## Work required
Answer with a number only, giving how many lines in the data below include "ISCEDL".

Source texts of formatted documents
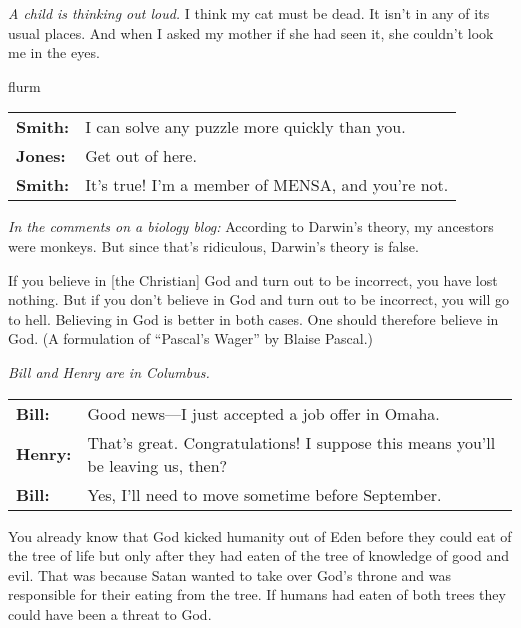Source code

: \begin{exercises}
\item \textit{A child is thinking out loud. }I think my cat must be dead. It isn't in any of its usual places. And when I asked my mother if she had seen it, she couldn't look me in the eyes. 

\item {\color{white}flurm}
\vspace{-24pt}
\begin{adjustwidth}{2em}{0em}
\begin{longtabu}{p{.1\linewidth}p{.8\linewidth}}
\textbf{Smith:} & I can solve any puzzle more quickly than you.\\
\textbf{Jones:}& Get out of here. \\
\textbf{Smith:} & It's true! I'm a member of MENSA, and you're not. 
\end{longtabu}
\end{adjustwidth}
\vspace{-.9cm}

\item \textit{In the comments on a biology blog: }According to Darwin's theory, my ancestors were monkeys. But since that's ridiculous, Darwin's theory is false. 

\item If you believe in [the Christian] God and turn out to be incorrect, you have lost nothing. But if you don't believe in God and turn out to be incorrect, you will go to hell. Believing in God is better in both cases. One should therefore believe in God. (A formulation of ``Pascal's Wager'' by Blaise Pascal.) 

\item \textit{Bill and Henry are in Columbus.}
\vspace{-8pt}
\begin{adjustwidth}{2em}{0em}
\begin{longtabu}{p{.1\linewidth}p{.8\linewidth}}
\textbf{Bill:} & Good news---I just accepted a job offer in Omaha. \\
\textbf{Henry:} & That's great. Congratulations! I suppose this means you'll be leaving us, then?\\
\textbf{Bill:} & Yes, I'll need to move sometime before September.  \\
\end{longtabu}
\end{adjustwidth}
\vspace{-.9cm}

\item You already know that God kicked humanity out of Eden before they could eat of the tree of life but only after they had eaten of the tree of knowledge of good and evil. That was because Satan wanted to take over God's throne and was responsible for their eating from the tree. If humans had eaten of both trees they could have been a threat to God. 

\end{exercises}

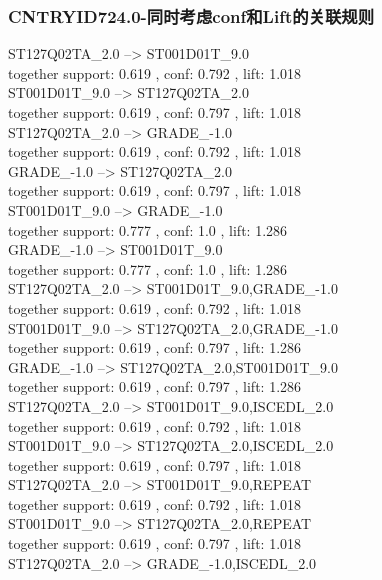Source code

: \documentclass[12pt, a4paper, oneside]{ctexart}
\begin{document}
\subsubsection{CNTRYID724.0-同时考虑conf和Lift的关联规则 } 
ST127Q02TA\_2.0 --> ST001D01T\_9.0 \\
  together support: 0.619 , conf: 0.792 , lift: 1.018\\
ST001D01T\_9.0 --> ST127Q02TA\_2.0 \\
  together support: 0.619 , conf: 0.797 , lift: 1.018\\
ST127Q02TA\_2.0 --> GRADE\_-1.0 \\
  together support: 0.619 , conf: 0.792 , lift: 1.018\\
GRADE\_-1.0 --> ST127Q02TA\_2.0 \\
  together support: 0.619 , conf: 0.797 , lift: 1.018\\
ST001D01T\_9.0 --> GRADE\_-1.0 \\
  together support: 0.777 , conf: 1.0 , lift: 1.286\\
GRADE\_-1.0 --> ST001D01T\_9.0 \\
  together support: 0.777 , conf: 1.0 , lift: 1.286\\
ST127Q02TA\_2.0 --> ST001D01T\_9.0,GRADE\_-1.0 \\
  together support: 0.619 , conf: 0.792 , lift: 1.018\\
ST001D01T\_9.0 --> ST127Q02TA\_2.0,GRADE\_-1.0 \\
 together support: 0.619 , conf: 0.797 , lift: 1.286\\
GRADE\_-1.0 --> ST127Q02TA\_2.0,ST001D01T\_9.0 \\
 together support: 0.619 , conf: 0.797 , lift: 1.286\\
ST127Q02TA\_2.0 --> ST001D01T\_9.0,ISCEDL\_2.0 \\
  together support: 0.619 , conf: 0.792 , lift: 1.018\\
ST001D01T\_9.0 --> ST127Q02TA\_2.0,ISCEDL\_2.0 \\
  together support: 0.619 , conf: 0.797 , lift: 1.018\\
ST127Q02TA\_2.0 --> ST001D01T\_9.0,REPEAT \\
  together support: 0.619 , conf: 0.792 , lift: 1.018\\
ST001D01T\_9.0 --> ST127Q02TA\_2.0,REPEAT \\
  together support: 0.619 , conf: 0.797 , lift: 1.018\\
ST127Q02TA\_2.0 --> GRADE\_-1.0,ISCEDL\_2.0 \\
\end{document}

## Output of the exercise
3